◆ Action item
Your output is to consist only of the line containing "- Run /deploy-ubuntu" and the lines after it, through the end of the data, reproduced exactly.

● ● ● ● ●

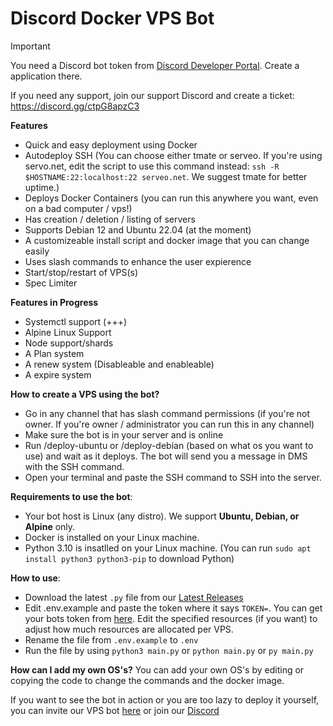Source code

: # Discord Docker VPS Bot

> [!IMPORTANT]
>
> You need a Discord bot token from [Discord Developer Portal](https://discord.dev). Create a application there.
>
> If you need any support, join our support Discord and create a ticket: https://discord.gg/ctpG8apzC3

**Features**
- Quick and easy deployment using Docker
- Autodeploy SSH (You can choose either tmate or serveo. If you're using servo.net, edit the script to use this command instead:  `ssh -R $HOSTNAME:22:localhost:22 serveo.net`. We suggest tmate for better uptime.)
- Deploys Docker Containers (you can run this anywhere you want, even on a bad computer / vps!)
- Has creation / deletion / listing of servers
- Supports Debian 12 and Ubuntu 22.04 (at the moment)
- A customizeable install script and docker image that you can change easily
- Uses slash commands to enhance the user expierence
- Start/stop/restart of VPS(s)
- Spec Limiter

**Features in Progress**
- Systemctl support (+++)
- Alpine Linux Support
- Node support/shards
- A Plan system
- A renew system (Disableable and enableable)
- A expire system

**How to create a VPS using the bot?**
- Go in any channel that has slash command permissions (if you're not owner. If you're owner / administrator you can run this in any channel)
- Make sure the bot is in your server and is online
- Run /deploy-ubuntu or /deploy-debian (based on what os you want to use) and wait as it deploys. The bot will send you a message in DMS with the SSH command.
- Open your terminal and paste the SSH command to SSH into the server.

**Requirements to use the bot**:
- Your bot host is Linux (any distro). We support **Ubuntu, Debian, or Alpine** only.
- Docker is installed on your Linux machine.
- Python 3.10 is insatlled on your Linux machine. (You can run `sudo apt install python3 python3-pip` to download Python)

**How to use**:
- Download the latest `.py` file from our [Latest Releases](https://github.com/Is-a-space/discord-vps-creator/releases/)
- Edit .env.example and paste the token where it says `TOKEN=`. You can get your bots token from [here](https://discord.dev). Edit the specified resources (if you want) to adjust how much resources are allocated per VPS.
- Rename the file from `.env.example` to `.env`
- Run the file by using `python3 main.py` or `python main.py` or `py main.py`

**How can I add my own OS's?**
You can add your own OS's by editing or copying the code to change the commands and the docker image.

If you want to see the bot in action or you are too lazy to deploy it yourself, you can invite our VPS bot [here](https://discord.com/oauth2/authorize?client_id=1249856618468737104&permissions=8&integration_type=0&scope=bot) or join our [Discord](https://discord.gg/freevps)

● ● ● ● ●

◆ Solution to this task
- Run /deploy-ubuntu or /deploy-debian (based on what os you want to use) and wait as it deploys. The bot will send you a message in DMS with the SSH command.
- Open your terminal and paste the SSH command to SSH into the server.

**Requirements to use the bot**:
- Your bot host is Linux (any distro). We support **Ubuntu, Debian, or Alpine** only.
- Docker is installed on your Linux machine.
- Python 3.10 is insatlled on your Linux machine. (You can run `sudo apt install python3 python3-pip` to download Python)

**How to use**:
- Download the latest `.py` file from our [Latest Releases](https://github.com/Is-a-space/discord-vps-creator/releases/)
- Edit .env.example and paste the token where it says `TOKEN=`. You can get your bots token from [here](https://discord.dev). Edit the specified resources (if you want) to adjust how much resources are allocated per VPS.
- Rename the file from `.env.example` to `.env`
- Run the file by using `python3 main.py` or `python main.py` or `py main.py`

**How can I add my own OS's?**
You can add your own OS's by editing or copying the code to change the commands and the docker image.

If you want to see the bot in action or you are too lazy to deploy it yourself, you can invite our VPS bot [here](https://discord.com/oauth2/authorize?client_id=1249856618468737104&permissions=8&integration_type=0&scope=bot) or join our [Discord](https://discord.gg/freevps)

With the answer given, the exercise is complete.